Work order —
Your response should contain every line from the data below that holds the string "Configuration".

Input data —
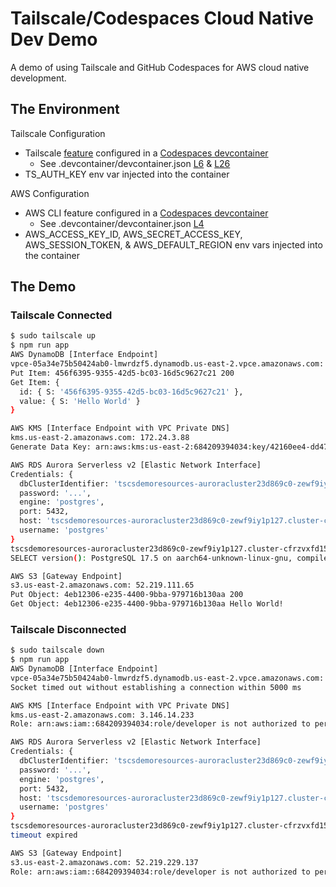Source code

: # Tailscale/Codespaces Cloud Native Dev Demo

A demo of using Tailscale and GitHub Codespaces for AWS cloud native development.

## The Environment

Tailscale Configuration
 * Tailscale [feature](https://tailscale.com/kb/1160/github-codespaces) configured in a [Codespaces devcontainer](https://containers.dev/)
   * See .devcontainer/devcontainer.json [L6](https://github.com/michaelahern/tscs-demo-app/blob/main/.devcontainer/devcontainer.json#L6) & [L26](https://github.com/michaelahern/tscs-demo-app/blob/main/.devcontainer/devcontainer.json#L26)
 * TS_AUTH_KEY env var injected into the container

AWS Configuration
 * AWS CLI feature configured in a [Codespaces devcontainer](https://containers.dev/)
   * See .devcontainer/devcontainer.json [L4](https://github.com/michaelahern/tscs-demo-app/blob/main/.devcontainer/devcontainer.json#L4)
 * AWS_ACCESS_KEY_ID, AWS_SECRET_ACCESS_KEY, AWS_SESSION_TOKEN, & AWS_DEFAULT_REGION env vars injected into the container

## The Demo

### Tailscale Connected

```bash
$ sudo tailscale up
$ npm run app
AWS DynamoDB [Interface Endpoint]
vpce-05a34e75b50424ab0-lmwrdzf5.dynamodb.us-east-2.vpce.amazonaws.com: 172.24.4.49
Put Item: 456f6395-9355-42d5-bc03-16d5c9627c21 200
Get Item: {
  id: { S: '456f6395-9355-42d5-bc03-16d5c9627c21' },
  value: { S: 'Hello World' }
}

AWS KMS [Interface Endpoint with VPC Private DNS]
kms.us-east-2.amazonaws.com: 172.24.3.88
Generate Data Key: arn:aws:kms:us-east-2:684209394034:key/42160ee4-dd47-4056-8807-46c3fb1563cb 200 O/IplKYsyCXVXkE1PyvLL+1+ShV8/eVBzjNzvBgvhYE=

AWS RDS Aurora Serverless v2 [Elastic Network Interface]
Credentials: {
  dbClusterIdentifier: 'tscsdemoresources-auroracluster23d869c0-zewf9iy1p127',
  password: '...',
  engine: 'postgres',
  port: 5432,
  host: 'tscsdemoresources-auroracluster23d869c0-zewf9iy1p127.cluster-cfrzvxfd157v.us-east-2.rds.amazonaws.com',
  username: 'postgres'
}
tscsdemoresources-auroracluster23d869c0-zewf9iy1p127.cluster-cfrzvxfd157v.us-east-2.rds.amazonaws.com: 172.24.5.16
SELECT version(): PostgreSQL 17.5 on aarch64-unknown-linux-gnu, compiled by aarch64-unknown-linux-gnu-gcc (GCC) 10.5.0, 64-bit

AWS S3 [Gateway Endpoint]
s3.us-east-2.amazonaws.com: 52.219.111.65
Put Object: 4eb12306-e235-4400-9bba-979716b130aa 200
Get Object: 4eb12306-e235-4400-9bba-979716b130aa Hello World!
```

### Tailscale Disconnected

```bash
$ sudo tailscale down
$ npm run app
AWS DynamoDB [Interface Endpoint]
vpce-05a34e75b50424ab0-lmwrdzf5.dynamodb.us-east-2.vpce.amazonaws.com: 172.24.5.185
Socket timed out without establishing a connection within 5000 ms

AWS KMS [Interface Endpoint with VPC Private DNS]
kms.us-east-2.amazonaws.com: 3.146.14.233
Role: arn:aws:iam::684209394034:role/developer is not authorized to perform: kms:GenerateDataKey on resource: arn:aws:kms:us-east-2:684209394034:key/42160ee4-dd47-4056-8807-46c3fb1563cb with an explicit deny in a resource-based policy

AWS RDS Aurora Serverless v2 [Elastic Network Interface]
Credentials: {
  dbClusterIdentifier: 'tscsdemoresources-auroracluster23d869c0-zewf9iy1p127',
  password: '...',
  engine: 'postgres',
  port: 5432,
  host: 'tscsdemoresources-auroracluster23d869c0-zewf9iy1p127.cluster-cfrzvxfd157v.us-east-2.rds.amazonaws.com',
  username: 'postgres'
}
tscsdemoresources-auroracluster23d869c0-zewf9iy1p127.cluster-cfrzvxfd157v.us-east-2.rds.amazonaws.com: 172.24.5.16
timeout expired

AWS S3 [Gateway Endpoint]
s3.us-east-2.amazonaws.com: 52.219.229.137
Role: arn:aws:iam::684209394034:role/developer is not authorized to perform: s3:PutObject on resource: "arn:aws:s3:::tscs-demo-bucket-684209394034-us-east-2/26289a63-da13-48e5-ae30-1ecc318162ea" with an explicit deny in a resource-based policy
```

Response to this exercise —
Tailscale Configuration
AWS Configuration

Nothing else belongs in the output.